Families, veteran improvisers, kneaded sorrow into discounts. Relatives sought a refund under the “Net‑Fellowship Package.” The caterer offered sweet diplomacy: “Hot milk jalebi—your sadness will caramelize.” The photographer smiled without mercy: “No classic candids, sir, but many candid errors—memes guaranteed.” Bridesmaids formed a parliament; verdict: “Men who live in airplane mode will one day actually take off.” A mother wiped her daughter’s face with the end of a future and said, “Find the Wi‑Fi of the mind, child—the one that crosses rooms without a router.” That sentence was a loaf of compassion and a pinch of satire, baked for a hungry generation that mistakes speed for promise. Society, measuring its most private ritual with bandwidth, will suffocate its vows like lungs learning to be modest in a polluted city. We will hunt for chargers during ceremonies where ancestors hunted for courage. And every socket will be already occupied by the decorations.

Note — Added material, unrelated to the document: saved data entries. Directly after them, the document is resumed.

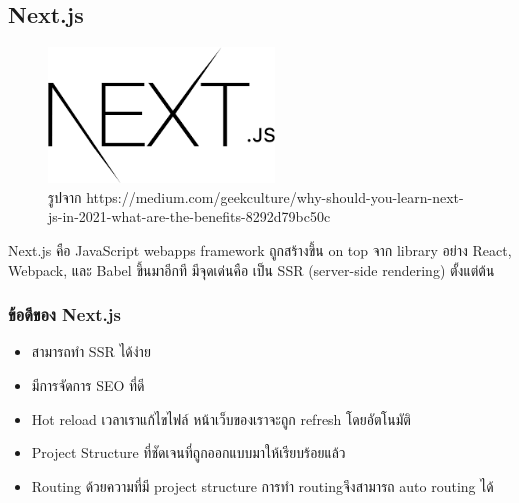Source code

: \subsection{Next.js}
\begin{figure}[H] %
    \centering
    \includegraphics[width=60mm, keepaspectratio ]{pictures/nextjs.png}
    \caption[Poem]{รูปจาก https://medium.com/geekculture/why-should-you-learn-next-js-in-2021-what-are-the-benefits-8292d79bc50c}
    \label{fig:nextjs}
\end{figure}
\hspace{1.27cm}Next.js\cite{Nextjs} คือ JavaScript webapps framework ถูกสร้างขึ้น on top จาก library อย่าง React, Webpack, และ Babel ขึ้นมาอีกที มีจุดเด่นคือ เป็น SSR (server-side rendering) ตั้งแต่ต้น
\subsubsection{ข้อดีของ Next.js}
\begin{itemize}
  \item สามารถทำ SSR ได้ง่าย
  \item มีการจัดการ SEO ที่ดี
  \item Hot reload เวลาเราแก้ไขไฟล์ หน้าเว็บของเราจะถูก refresh โดยอัตโนมัติ 
  \item Project Structure ที่ชัดเจนที่ถูกออกแบบมาให้เรียบร้อยแล้ว
  \item Routing ด้วยความที่มี project structure การทำ routingจึงสามารถ auto routing ได้
\end{itemize}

Solutions? Parsai’s needle pricks where it heals: don’t replace devices; replace habits. Two lessons for the couple: first, thirty minutes of talking without screens; second, lift a complaint only after looking directly into the other’s eyes. Let the rounds happen, but in the temple of the chest: seven offline vows—listen, speak, pause, hold, yield, change, keep. Priests should lace mantras with four pockets of silence—where the soul, not the signal, answers. Build a “slow lane” into the celebration where cameras are blind and memory has the room to grow tall. Even the state can legislate poetry: “Where laughter resonates, keep the speakers fewer; where conversation is true, microphones are redundant.” Bake patience into the menu; print humility on the invite. Make one friend the keeper of gossip, whose only duty is to let it starve. And plant basil next to the router if it pleases the elders—but water the basil more.

And if, in spite of goodwill, the net falls again and the courts chant that old chorus—annulled—remember this: love is not the court’s clerk. It does not stamp, staple, and file; it reads pulses like a musician listens to rain. Bonds that collapse when a router sneezes were never engineered to withstand weather. Bonds that sit together after the outage keep a quiet backup on the threshold of the mind. Let tears go where they must—they mourn not the loss of network but the loss of nerve. One day, when the sun sketches a gentle geometry on a sari’s edge, a knock will happen—no OTP, no login—and someone will ask, “Sit?” That is where the real marriage begins, with a blue circle that says “understanding,” not “connecting,” and with signals that come from chairs pulled closer, not towers pushed higher.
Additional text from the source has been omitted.